Broken Metaphors: Blogging as Liminal Practice (13 May 2005)
The goal of this paper is to reveal tensions underlying conceptualizations of blogging. First, I introduce how metaphorical constructions of blogging are being employed and limiting research on blogging by obfuscating an understanding of bloggers’ practices. I use Ong’s ‘secondary orality’ to discuss how blogging complicates delineations between orality and textuality. Finally, I discuss other dichotomous moves in framing blogging such as spatiality and corporeality, artifact and practice, relying on bloggers’ depictions of their practices to shed light on the tensions in each.

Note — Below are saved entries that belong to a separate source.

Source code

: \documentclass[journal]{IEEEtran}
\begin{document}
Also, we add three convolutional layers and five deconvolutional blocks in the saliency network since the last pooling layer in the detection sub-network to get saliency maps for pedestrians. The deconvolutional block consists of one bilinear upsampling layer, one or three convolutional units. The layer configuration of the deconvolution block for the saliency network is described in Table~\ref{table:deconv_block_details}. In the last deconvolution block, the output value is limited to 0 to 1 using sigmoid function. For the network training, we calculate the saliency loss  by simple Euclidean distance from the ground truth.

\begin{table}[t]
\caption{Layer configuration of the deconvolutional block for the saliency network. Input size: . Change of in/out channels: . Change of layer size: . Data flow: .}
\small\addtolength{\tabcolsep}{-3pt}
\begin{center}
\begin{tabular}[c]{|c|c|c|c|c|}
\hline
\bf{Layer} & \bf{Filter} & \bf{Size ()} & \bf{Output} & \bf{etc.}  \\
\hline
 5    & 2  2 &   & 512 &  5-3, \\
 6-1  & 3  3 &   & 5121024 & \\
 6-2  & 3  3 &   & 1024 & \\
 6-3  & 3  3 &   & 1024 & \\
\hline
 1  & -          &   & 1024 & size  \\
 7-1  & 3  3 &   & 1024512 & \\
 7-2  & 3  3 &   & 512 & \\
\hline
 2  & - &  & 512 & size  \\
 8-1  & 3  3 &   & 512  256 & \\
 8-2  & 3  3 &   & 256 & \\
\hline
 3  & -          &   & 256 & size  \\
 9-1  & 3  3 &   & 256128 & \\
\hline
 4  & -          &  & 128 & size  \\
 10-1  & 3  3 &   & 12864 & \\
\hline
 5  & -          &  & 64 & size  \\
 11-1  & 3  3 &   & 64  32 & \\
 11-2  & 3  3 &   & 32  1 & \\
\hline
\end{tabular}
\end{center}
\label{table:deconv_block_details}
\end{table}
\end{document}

This paper stems from my ethnographic research on blogging, including seven years as a participant and insider, eighteen months as a participant-observer and eight months of explicit data collection. During those eight months, I engaged in hundreds of informal discussions with a diverse range of bloggers including early adopters and newcomers, people who blogged as part of their profession and those who blogged in their free time, college students and working mothers. Most of my discussions took place in major metropolitan areas or through email and instant messaging. I used tools like Technorati, Blogger’s Next Blog and the recently updated tools on Xanga and LiveJournal to get as much of a random sample of blogs as possible and read thousands of random blogs to get a sense of content and practice. Using a combination of snowballing, public advertisements on Craigslist and cold emails to random bloggers, I chose sixteen bloggers who represented many of the different practices I observed and heard about during my informal discussions and blog surfing.
Of the sixteen subjects chosen, eight identified as male, six as female and two as transgendered. Their ages ranged from 19-57 with a mean of 29.4. All of my subjects lived in major metropolitan areas, with nine located on the west coast of the United States, four on the east coast and three around London. All but one blogged in English. Twelve identified as Caucasian, three as Asian-American and one as Latino. My subjects used a variety of different tools for blogging. My subject pool did not include teenagers, which is a significant limitation given their heavy participation in blogging. Additionally, the lack of representation of rural regions, non-English speakers and non-Western cultures limits the findings.